Activists and NGOs can impact your firm’s reputation and its ability to carry out strategic projects

By David Bach
Published: Mar 2, 2010 03:48:18 AM IST
Updated: Mar 3, 2010 12:16:01 PM IST

We live in challenging times. This is particularly so in the world of business. Financing is scarce. Competition is fierce. Uncertainty is high. Compounding all of this is the growing impact of social and political forces on the bottom line. Changing government regulation can let your business thrive or severely challenge its economic viability. Current threats by JPMorgan Chase or Goldman Sachs to relocate European investment banking operations from London to the European mainland in response to the UK government’s plan to strictly tax very large bonuses are just the most recent example occupying headlines.

Similarly, activists and nongovernmental organizations (NGOs) can have an extraordinary impact on your firm’s reputation and its ability to carry out strategic projects. Tata Motors suffered both financially and in reputational terms when its Singur project was derailed by a coalition of opposition parties, community activists, and local farmers. It is not surprising then that CEOs across a broad range of industries are dedicating considerable time to what many view as “non-business” activities – dealing with legislators and regulators, engaging social groups, and swaying both the traditional media and an increasingly powerful group of bloggers. This trend is, of course, not entirely new.
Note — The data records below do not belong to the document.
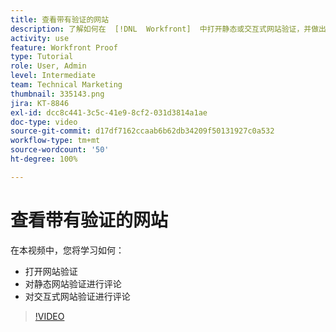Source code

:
 ```yaml
---
title: 查看带有验证的网站
description: 了解如何在  [!DNL  Workfront]  中打开静态或交互式网站验证，并做出评论。
activity: use
feature: Workfront Proof
type: Tutorial
role: User, Admin
level: Intermediate
team: Technical Marketing
thumbnail: 335143.png
jira: KT-8846
exl-id: dcc8c441-3c5c-41e9-8cf2-031d3814a1ae
doc-type: video
source-git-commit: d17df7162ccaab6b62db34209f50131927c0a532
workflow-type: tm+mt
source-wordcount: '50'
ht-degree: 100%

---
```


# 查看带有验证的网站

在本视频中，您将学习如何：

* 打开网站验证
* 对静态网站验证进行评论
* 对交互式网站验证进行评论

>[!VIDEO](https://video.tv.adobe.com/v/335143/?quality=12&learn=on&enablevpops)

<!--
## Learn more
* Review an interactive proof
* Review a static proof
-->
As early as the 1990s, then-CEO of Pfizer Edmund T. Pratt, Jr. remarked that “the biggest single change in management during my career has been the increase in time managers spend dealing with government.” But globalization has accelerated and complicated this dynamic in three important ways: first, it has given activists and social groups the tools to have global reach; second, it has exposed a growing number of even medium-sized companies to multiple and often conflicting political environments as their operations have begun to span the globe; and third, it has created the need to engage social and political forces on multiple levels – local, national, and global, often simultaneously.
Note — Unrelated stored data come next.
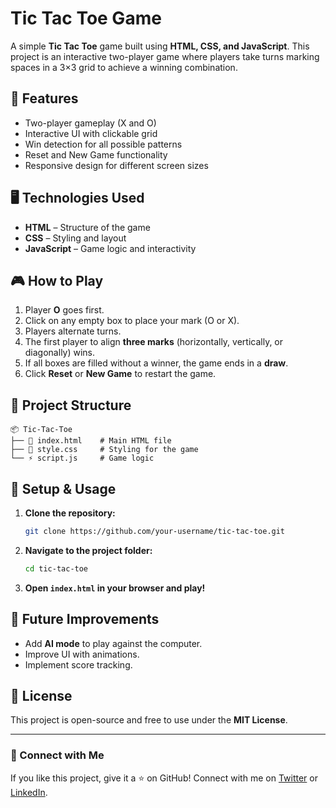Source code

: # Tic Tac Toe Game

A simple **Tic Tac Toe** game built using **HTML, CSS, and JavaScript**. This project is an interactive two-player game where players take turns marking spaces in a 3×3 grid to achieve a winning combination.

## 🚀 Features
- Two-player gameplay (X and O)
- Interactive UI with clickable grid
- Win detection for all possible patterns
- Reset and New Game functionality
- Responsive design for different screen sizes

## 🖥️ Technologies Used
- **HTML** – Structure of the game
- **CSS** – Styling and layout
- **JavaScript** – Game logic and interactivity

## 🎮 How to Play
1. Player **O** goes first.
2. Click on any empty box to place your mark (O or X).
3. Players alternate turns.
4. The first player to align **three marks** (horizontally, vertically, or diagonally) wins.
5. If all boxes are filled without a winner, the game ends in a **draw**.
6. Click **Reset** or **New Game** to restart the game.

## 📂 Project Structure
```
📦 Tic-Tac-Toe
├── 📄 index.html    # Main HTML file
├── 🎨 style.css     # Styling for the game
└── ⚡ script.js     # Game logic
```

## 🔧 Setup & Usage
1. **Clone the repository:**
   ```sh
   git clone https://github.com/your-username/tic-tac-toe.git
   ```
2. **Navigate to the project folder:**
   ```sh
   cd tic-tac-toe
   ```
3. **Open `index.html` in your browser and play!**


## 🌟 Future Improvements
- Add **AI mode** to play against the computer.
- Improve UI with animations.
- Implement score tracking.

## 📝 License
This project is open-source and free to use under the **MIT License**.

---
### 🔗 Connect with Me
If you like this project, give it a ⭐ on GitHub! Connect with me on [Twitter](https://x.com/rudray_05) or [LinkedIn](https://www.linkedin.com/in/rudra-yadav-9a787b284/).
David Bach, Co-Director of the Center for Nonmarket Strategy
David Bach, Co-Director of the Center for Nonmarket Strategy

How should firms and their leaders deal with the growing importance of social and political forces? One approach is to do like the ostrich – focus on your core business, let others squabble over political issues and social problems, and simply put your head in the proverbial sand. The problem with this approach is that firms and their managers become passive bystanders as other stakeholders shape the terms of market competition. And in politics, as a popular saying goes, “if you are not at the table, you are on the menu!” Leading firms are therefore taking a different approach. They try to proactively engage social and political forces in an effort to mold the formal and informal rules and regulations that directly affect who wins and who loses in the market. In other words, they are deliberately stretching the competitive playing field beyond the market. This enables them to eliminate threats to their reputation and/or bottom line before they fully materialize or to seize new opportunities for building or strengthening competitive advantage that others would miss.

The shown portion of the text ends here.